Oil prices extended losses on Friday, heading for a 4% weekly drop and burdened by the prospect of rate hikes, weaker global growth and Covid-19 lockdowns in China affecting demand, amid U-ropean Union ban on Russian oil.
The International Monetary Fund this week cut its global economic growth forecast while the U.S. Federal Reserve Chair on Thursday said that a half-point increase to interest rates “will be on the table” at the next Fed policy meeting in May.
Brent crude was down 76 cents, at $107.57 a barrel. U.S. West Texas Intermediate (WTI) crude declined 32 cents, to $103.47.
This week has been the least volatile week of trade since Russia launched its invasion of Ukraine on February 24, sparking sanctions that cut Russian oil supply and led consuming nations to release a record volume of oil from emergency stocks
The outlook for demand in China, the world’s biggest oil importer, continues to weigh. Shanghai announced a new round of measures including daily coronavirus testing from Friday, adding to strict measures to curb the latest outbreaks.

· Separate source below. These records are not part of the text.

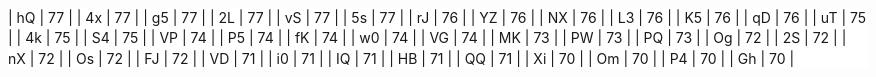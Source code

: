 | hQ | 77 |
| 4x | 77 |
| g5 | 77 |
| 2L | 77 |
| vS | 77 |
| 5s | 77 |
| rJ | 76 |
| YZ | 76 |
| NX | 76 |
| L3 | 76 |
| K5 | 76 |
| qD | 76 |
| uT | 75 |
| 4k | 75 |
| S4 | 75 |
| VP | 74 |
| P5 | 74 |
| fK | 74 |
| w0 | 74 |
| VG | 74 |
| MK | 73 |
| PW | 73 |
| PQ | 73 |
| Og | 72 |
| 2S | 72 |
| nX | 72 |
| Os | 72 |
| FJ | 72 |
| VD | 71 |
| i0 | 71 |
| IQ | 71 |
| HB | 71 |
| QQ | 71 |
| Xi | 70 |
| Om | 70 |
| P4 | 70 |
| Gh | 70 |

Brent hit $139 a barrel last month, its highest since 2008, but both oil benchmarks were heading for weekly declines of more than 3% this week.

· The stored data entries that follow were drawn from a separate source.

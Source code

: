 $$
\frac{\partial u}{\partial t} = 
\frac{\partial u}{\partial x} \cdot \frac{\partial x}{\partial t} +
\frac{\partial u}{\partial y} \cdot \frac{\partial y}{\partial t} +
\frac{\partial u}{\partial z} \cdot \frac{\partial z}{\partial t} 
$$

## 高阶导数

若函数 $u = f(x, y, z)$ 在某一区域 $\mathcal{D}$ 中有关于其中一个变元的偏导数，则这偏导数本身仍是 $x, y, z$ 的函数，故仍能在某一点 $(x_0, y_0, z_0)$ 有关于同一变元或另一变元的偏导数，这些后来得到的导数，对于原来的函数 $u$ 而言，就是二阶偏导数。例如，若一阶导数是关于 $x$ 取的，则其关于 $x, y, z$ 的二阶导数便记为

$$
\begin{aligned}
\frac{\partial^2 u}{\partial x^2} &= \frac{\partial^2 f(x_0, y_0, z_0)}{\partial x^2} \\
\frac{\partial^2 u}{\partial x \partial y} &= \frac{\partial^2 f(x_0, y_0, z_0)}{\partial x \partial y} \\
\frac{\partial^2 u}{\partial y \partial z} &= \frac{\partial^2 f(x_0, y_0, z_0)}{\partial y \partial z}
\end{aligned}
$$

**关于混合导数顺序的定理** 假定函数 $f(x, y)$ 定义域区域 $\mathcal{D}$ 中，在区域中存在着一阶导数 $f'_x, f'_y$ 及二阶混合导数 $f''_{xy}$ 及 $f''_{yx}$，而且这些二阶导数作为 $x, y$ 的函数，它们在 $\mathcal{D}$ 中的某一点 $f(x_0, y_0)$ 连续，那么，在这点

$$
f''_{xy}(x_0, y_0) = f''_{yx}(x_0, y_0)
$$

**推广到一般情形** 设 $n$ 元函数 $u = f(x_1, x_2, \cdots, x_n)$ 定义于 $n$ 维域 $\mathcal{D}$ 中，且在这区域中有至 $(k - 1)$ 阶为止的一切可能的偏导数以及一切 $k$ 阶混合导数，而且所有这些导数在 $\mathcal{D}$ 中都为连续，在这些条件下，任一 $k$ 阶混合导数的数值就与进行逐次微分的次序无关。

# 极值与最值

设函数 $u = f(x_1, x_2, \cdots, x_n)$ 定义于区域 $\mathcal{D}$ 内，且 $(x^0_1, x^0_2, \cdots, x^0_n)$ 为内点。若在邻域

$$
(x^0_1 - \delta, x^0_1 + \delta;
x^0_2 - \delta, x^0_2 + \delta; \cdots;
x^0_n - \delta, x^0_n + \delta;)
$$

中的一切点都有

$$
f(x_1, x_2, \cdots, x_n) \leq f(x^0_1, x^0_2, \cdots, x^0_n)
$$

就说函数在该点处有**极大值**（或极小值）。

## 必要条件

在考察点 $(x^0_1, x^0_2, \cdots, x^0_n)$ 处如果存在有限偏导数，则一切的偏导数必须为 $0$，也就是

Ongoing support is provided by supply tightness after disruptions in Libya, which is losing 550,000 barrels per day (bpd) of output, and supply could be squeezed further if the European Union imposes an embargo on Russian oil.
An EU source told Reuters this week the European Commission is working to speed up availability of alternative energy supplies to try to cut the cost of banning Russian oil and persuade reluctant nations to accept the measure.